One of my biggest worries for my first postpartum period was depression. It turned out to be unfounded -- I didn't have any "baby blues" so to speak, though I did have a few crying jags resulting from the certainty that I would somehow accidentally kill my baby, and the realization that "the parents" were never coming to pick him up and I was well and truly responsible for someone else for all eternity. This has, so far, worked out for the best, I'm glad to report, and this second postpartum time has been similarly depression-free. What I didn't bother worrying about, because it's impossible to imagine, was the crippling fatigue. It is, for those who don't know, the kind of tired that makes you a different person. A person who, partially thanks to the hormones, hates others who are sleeping or have recently slept. Add to that fatigue inherent in new parenthood a sort of big blood loss and you are, to put it plainly, screwed. A hateful, palefaced sweatpant-ed zombie.
Placenta encapsulation wasn't something that I'd heard too much about when I was pregnant with George. I knew people who'd kept them, buried them and planted trees which was nice, but not really for renters. It pains me a little to think that I wasted that first placenta because I didn't know better, remarking that it was cool as my midwife held it up, then okaying her to pitch it. Shortly after I became pregnant with Zelda, though, keeping in mind the blood loss I experienced at George's birth, and knowing placentas are iron-rich, I decided to have her placenta encapsulated and I contacted Doula David, Bellingham's placenta guru.
David showing me the different parts of Zelda's placenta and cord
This overview of the medicinal benefits of one's own placenta covers most of the reasons I chose to consume mine: preventing anemia, increasing milk production, increasing energy, and curbing depression, but it was really just bet-hedging. I figured I'd do it because it couldn't hurt, but I didn't expect much, results-wise. I've been surprised, however, at the noticeable difference in my mood, milk supply and energy level on the days when I forget to take the pills. I'm never raring to run laps around the block or anything, but even the smallest boost counts when you're teetering on the brink of I could fall asleep while standing here brushing my teeth and it's only 9am. There have been days when I've felt downright great after sleeping for five (non-consecutive, as if that needs to be mentioned to anyone with a newborn) hours and taking a few placenta pills. My recovery this time was fantastic, though a more significant blood loss meant lightheadedness for awhile when overdoing it (hello, mallwalking at 1 week pp; bad idea for myriad reasons) and between the placenta and fenugreek I'm taking I think I could feed triplets, though the 3 month old and 2 year old are pretty happy with the bounty.

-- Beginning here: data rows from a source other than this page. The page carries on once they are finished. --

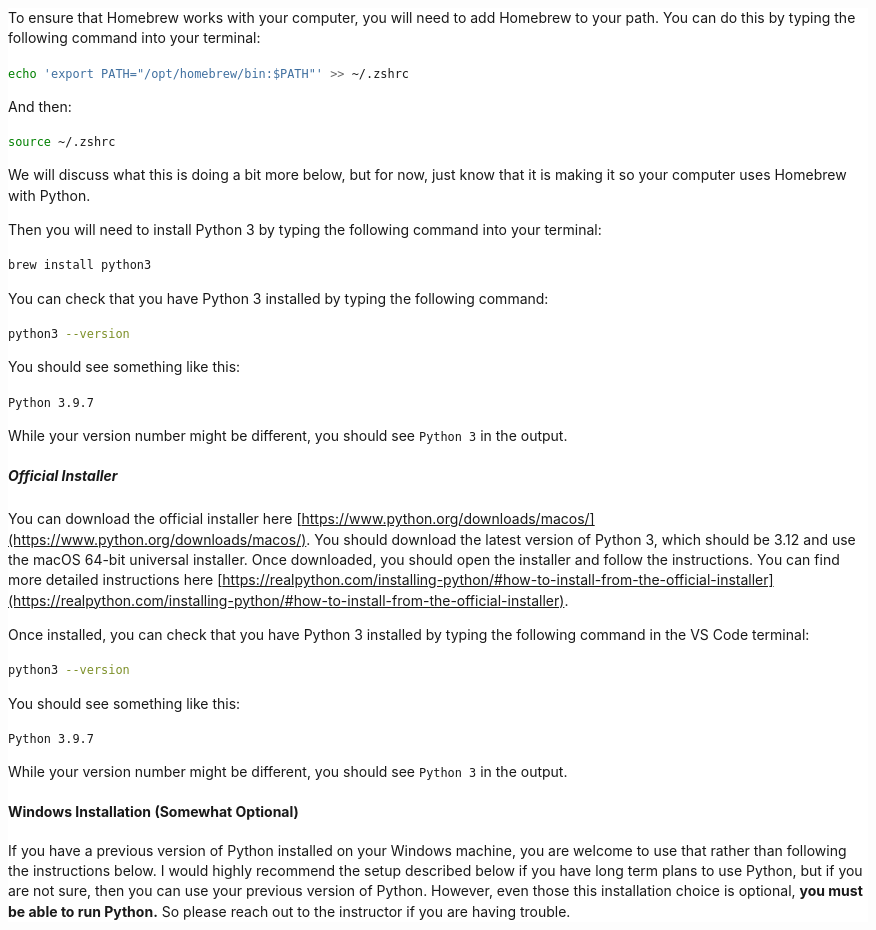 To ensure that Homebrew works with your computer, you will need to add Homebrew to your path. You can do this by typing the following command into your terminal:

```sh
echo 'export PATH="/opt/homebrew/bin:$PATH"' >> ~/.zshrc
```
And then:

```sh
source ~/.zshrc
```

We will discuss what this is doing a bit more below, but for now, just know that it is making it so your computer uses Homebrew with Python.

Then you will need to install Python 3 by typing the following command into your terminal:

```sh
brew install python3
```

You can check that you have Python 3 installed by typing the following command:

```sh
python3 --version
```

You should see something like this:

```sh
Python 3.9.7
```

While your version number might be different, you should see `Python 3` in the output.

##### Official Installer

You can download the official installer here [https://www.python.org/downloads/macos/](https://www.python.org/downloads/macos/). You should download the latest version of Python 3, which should be 3.12 and use the macOS 64-bit universal installer. Once downloaded, you should open the installer and follow the instructions. You can find more detailed instructions here [https://realpython.com/installing-python/#how-to-install-from-the-official-installer](https://realpython.com/installing-python/#how-to-install-from-the-official-installer).

Once installed, you can check that you have Python 3 installed by typing the following command in the VS Code terminal:

```sh
python3 --version
```

You should see something like this:

```sh
Python 3.9.7
```

While your version number might be different, you should see `Python 3` in the output.

#### Windows Installation (Somewhat Optional)

If you have a previous version of Python installed on your Windows machine, you are welcome to use that rather than following the instructions below. I would highly recommend the setup described below if you have long term plans to use Python, but if you are not sure, then you can use your previous version of Python. However, even those this installation choice is optional, **you must be able to run Python.** So please reach out to the instructor if you are having trouble.
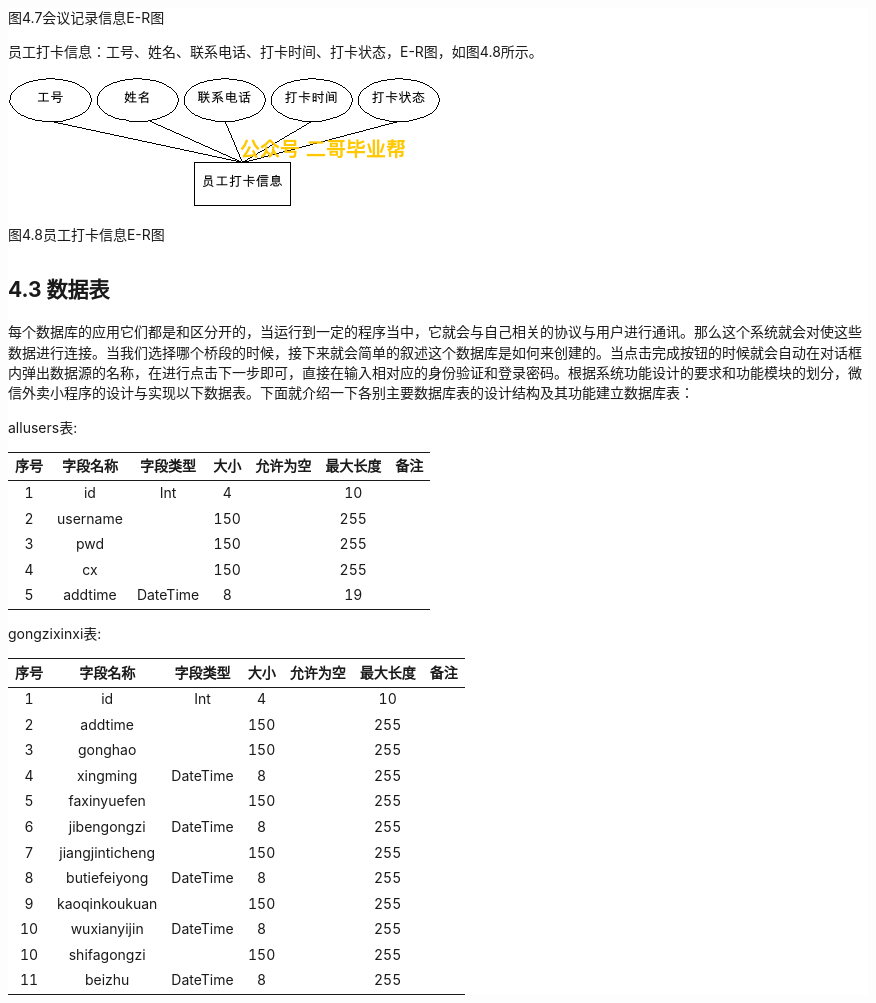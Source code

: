 图4.7会议记录信息E-R图

员工打卡信息：工号、姓名、联系电话、打卡时间、打卡状态，E-R图，如图4.8所示。

![](/md/blog.012.png)

图4.8员工打卡信息E-R图

## 4.3 数据表

每个数据库的应用它们都是和区分开的，当运行到一定的程序当中，它就会与自己相关的协议与用户进行通讯。那么这个系统就会对使这些数据进行连接。当我们选择哪个桥段的时候，接下来就会简单的叙述这个数据库是如何来创建的。当点击完成按钮的时候就会自动在对话框内弹出数据源的名称，在进行点击下一步即可，直接在输入相对应的身份验证和登录密码。根据系统功能设计的要求和功能模块的划分，微信外卖小程序的设计与实现以下数据表。下面就介绍一下各别主要数据库表的设计结构及其功能建立数据库表：

allusers表:


|序号|字段名称|字段类型|大小|允许为空|最大长度|备注|
| :-: | :-: | :-: | :-: | :-: | :-: | :-: |
|1|id|Int|4||10||
|2|username||150||255||
|3|pwd||150||255||
|4|cx||150||255||
|5|addtime|DateTime|8||19||

gongzixinxi表:

|序号|字段名称|字段类型|大小|允许为空|最大长度|备注|
| :-: | :-: | :-: | :-: | :-: | :-: | :-: |
|1|id|Int|4||10||
|2|addtime||150||255||
|3|gonghao||150||255||
|4|xingming|DateTime|8||255||
|5|faxinyuefen||150||255||
|6|jibengongzi|DateTime|8||255||
|7|jiangjinticheng||150||255||
|8|butiefeiyong|DateTime|8||255||
|9|kaoqinkoukuan||150||255||
|10|wuxianyijin|DateTime|8||255||
|10|shifagongzi||150||255||
|11|beizhu|DateTime|8||255||
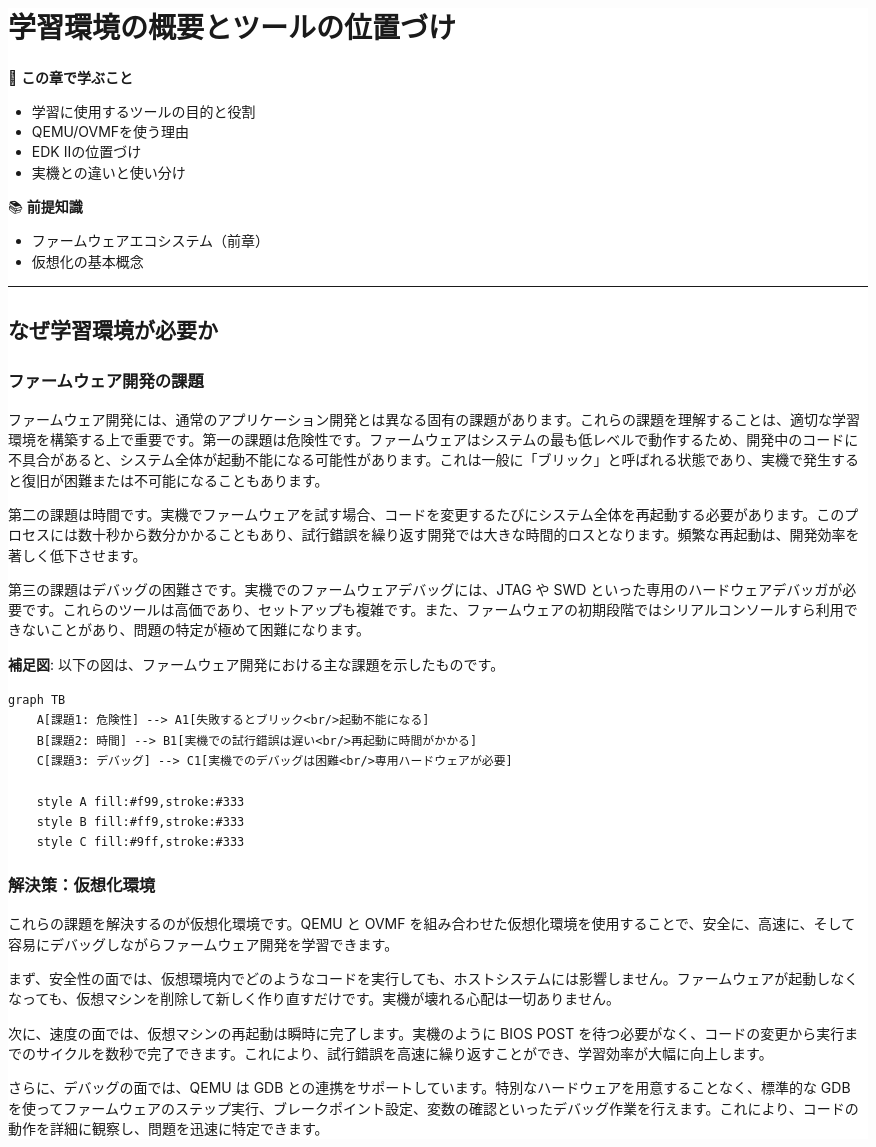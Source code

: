 # 学習環境の概要とツールの位置づけ

🎯 **この章で学ぶこと**
- 学習に使用するツールの目的と役割
- QEMU/OVMFを使う理由
- EDK IIの位置づけ
- 実機との違いと使い分け

📚 **前提知識**
- ファームウェアエコシステム（前章）
- 仮想化の基本概念

---

## なぜ学習環境が必要か

### ファームウェア開発の課題

ファームウェア開発には、通常のアプリケーション開発とは異なる固有の課題があります。これらの課題を理解することは、適切な学習環境を構築する上で重要です。第一の課題は危険性です。ファームウェアはシステムの最も低レベルで動作するため、開発中のコードに不具合があると、システム全体が起動不能になる可能性があります。これは一般に「ブリック」と呼ばれる状態であり、実機で発生すると復旧が困難または不可能になることもあります。

第二の課題は時間です。実機でファームウェアを試す場合、コードを変更するたびにシステム全体を再起動する必要があります。このプロセスには数十秒から数分かかることもあり、試行錯誤を繰り返す開発では大きな時間的ロスとなります。頻繁な再起動は、開発効率を著しく低下させます。

第三の課題はデバッグの困難さです。実機でのファームウェアデバッグには、JTAG や SWD といった専用のハードウェアデバッガが必要です。これらのツールは高価であり、セットアップも複雑です。また、ファームウェアの初期段階ではシリアルコンソールすら利用できないことがあり、問題の特定が極めて困難になります。

**補足図**: 以下の図は、ファームウェア開発における主な課題を示したものです。

```mermaid
graph TB
    A[課題1: 危険性] --> A1[失敗するとブリック<br/>起動不能になる]
    B[課題2: 時間] --> B1[実機での試行錯誤は遅い<br/>再起動に時間がかかる]
    C[課題3: デバッグ] --> C1[実機でのデバッグは困難<br/>専用ハードウェアが必要]

    style A fill:#f99,stroke:#333
    style B fill:#ff9,stroke:#333
    style C fill:#9ff,stroke:#333
```

### 解決策：仮想化環境

これらの課題を解決するのが仮想化環境です。QEMU と OVMF を組み合わせた仮想化環境を使用することで、安全に、高速に、そして容易にデバッグしながらファームウェア開発を学習できます。

まず、安全性の面では、仮想環境内でどのようなコードを実行しても、ホストシステムには影響しません。ファームウェアが起動しなくなっても、仮想マシンを削除して新しく作り直すだけです。実機が壊れる心配は一切ありません。

次に、速度の面では、仮想マシンの再起動は瞬時に完了します。実機のように BIOS POST を待つ必要がなく、コードの変更から実行までのサイクルを数秒で完了できます。これにより、試行錯誤を高速に繰り返すことができ、学習効率が大幅に向上します。

さらに、デバッグの面では、QEMU は GDB との連携をサポートしています。特別なハードウェアを用意することなく、標準的な GDB を使ってファームウェアのステップ実行、ブレークポイント設定、変数の確認といったデバッグ作業を行えます。これにより、コードの動作を詳細に観察し、問題を迅速に特定できます。
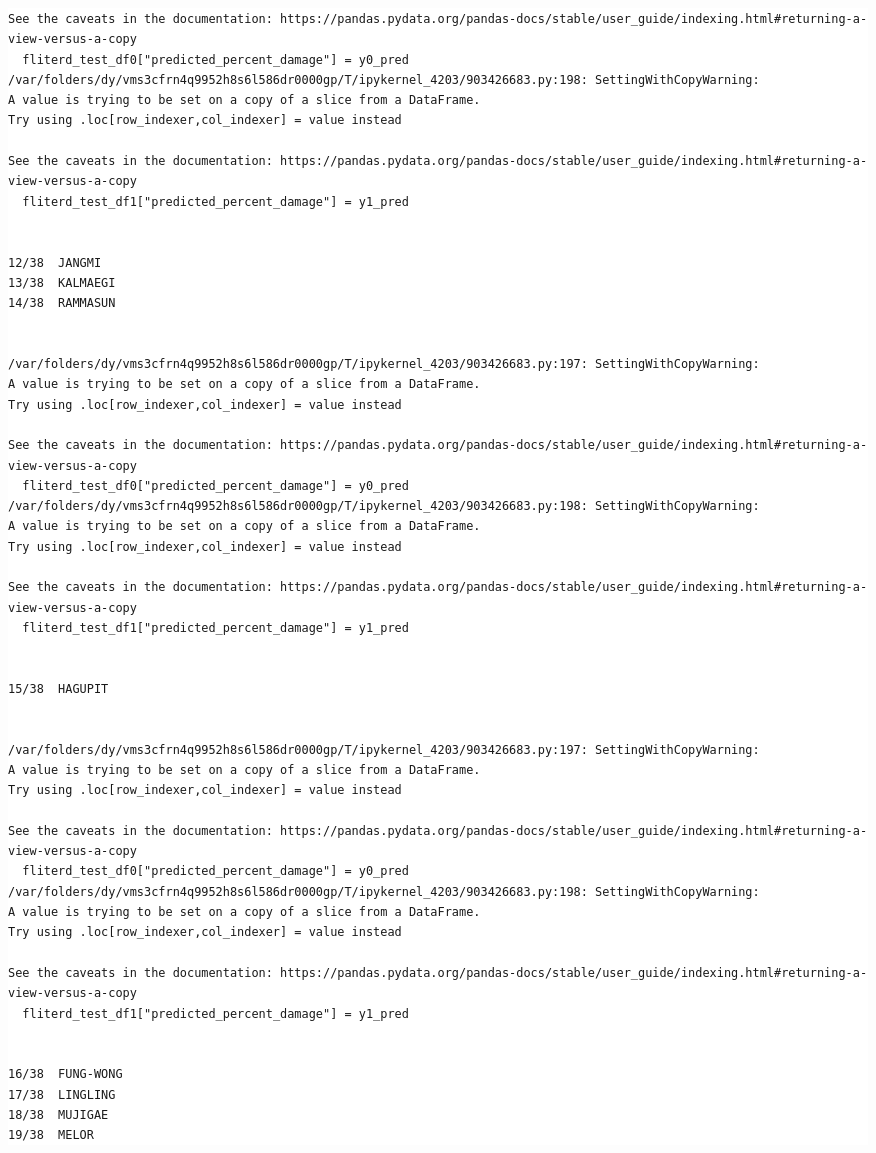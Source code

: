     See the caveats in the documentation: https://pandas.pydata.org/pandas-docs/stable/user_guide/indexing.html#returning-a-view-versus-a-copy
      fliterd_test_df0["predicted_percent_damage"] = y0_pred
    /var/folders/dy/vms3cfrn4q9952h8s6l586dr0000gp/T/ipykernel_4203/903426683.py:198: SettingWithCopyWarning:
    A value is trying to be set on a copy of a slice from a DataFrame.
    Try using .loc[row_indexer,col_indexer] = value instead

    See the caveats in the documentation: https://pandas.pydata.org/pandas-docs/stable/user_guide/indexing.html#returning-a-view-versus-a-copy
      fliterd_test_df1["predicted_percent_damage"] = y1_pred


    12/38  JANGMI
    13/38  KALMAEGI
    14/38  RAMMASUN


    /var/folders/dy/vms3cfrn4q9952h8s6l586dr0000gp/T/ipykernel_4203/903426683.py:197: SettingWithCopyWarning:
    A value is trying to be set on a copy of a slice from a DataFrame.
    Try using .loc[row_indexer,col_indexer] = value instead

    See the caveats in the documentation: https://pandas.pydata.org/pandas-docs/stable/user_guide/indexing.html#returning-a-view-versus-a-copy
      fliterd_test_df0["predicted_percent_damage"] = y0_pred
    /var/folders/dy/vms3cfrn4q9952h8s6l586dr0000gp/T/ipykernel_4203/903426683.py:198: SettingWithCopyWarning:
    A value is trying to be set on a copy of a slice from a DataFrame.
    Try using .loc[row_indexer,col_indexer] = value instead

    See the caveats in the documentation: https://pandas.pydata.org/pandas-docs/stable/user_guide/indexing.html#returning-a-view-versus-a-copy
      fliterd_test_df1["predicted_percent_damage"] = y1_pred


    15/38  HAGUPIT


    /var/folders/dy/vms3cfrn4q9952h8s6l586dr0000gp/T/ipykernel_4203/903426683.py:197: SettingWithCopyWarning:
    A value is trying to be set on a copy of a slice from a DataFrame.
    Try using .loc[row_indexer,col_indexer] = value instead

    See the caveats in the documentation: https://pandas.pydata.org/pandas-docs/stable/user_guide/indexing.html#returning-a-view-versus-a-copy
      fliterd_test_df0["predicted_percent_damage"] = y0_pred
    /var/folders/dy/vms3cfrn4q9952h8s6l586dr0000gp/T/ipykernel_4203/903426683.py:198: SettingWithCopyWarning:
    A value is trying to be set on a copy of a slice from a DataFrame.
    Try using .loc[row_indexer,col_indexer] = value instead

    See the caveats in the documentation: https://pandas.pydata.org/pandas-docs/stable/user_guide/indexing.html#returning-a-view-versus-a-copy
      fliterd_test_df1["predicted_percent_damage"] = y1_pred


    16/38  FUNG-WONG
    17/38  LINGLING
    18/38  MUJIGAE
    19/38  MELOR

Unlike some women I've heard talking about their partners' disgust at the idea of placenta consumption and citing that as a deterrent, I'm happy to say that my partner (neener neener) was never anything but supportive. He looked at the placenta with me after it was delivered, and just the other day we marveled together at the dried cord. I'm guessing that, because he's... you know, not a jerk, he values the fact that my body made this crazy amazing organ that nourished a baby -- our baby -- for many months, and continues to nourish me. In fact, he nightly delivers to me my vitamins and placenta pills on a little dish, often accompanied by a bowl of ice cream. Okay, now I'm just gloating.
Hedging my bets paid off; I'm so glad I didn't listen to the "alternative medicine" naysayers or the grossed out how-could-you?!ers. My only regret is that I didn't do it the first time. I wish George had a sweet placenta print like Zelda's, made out to him with love from our doula.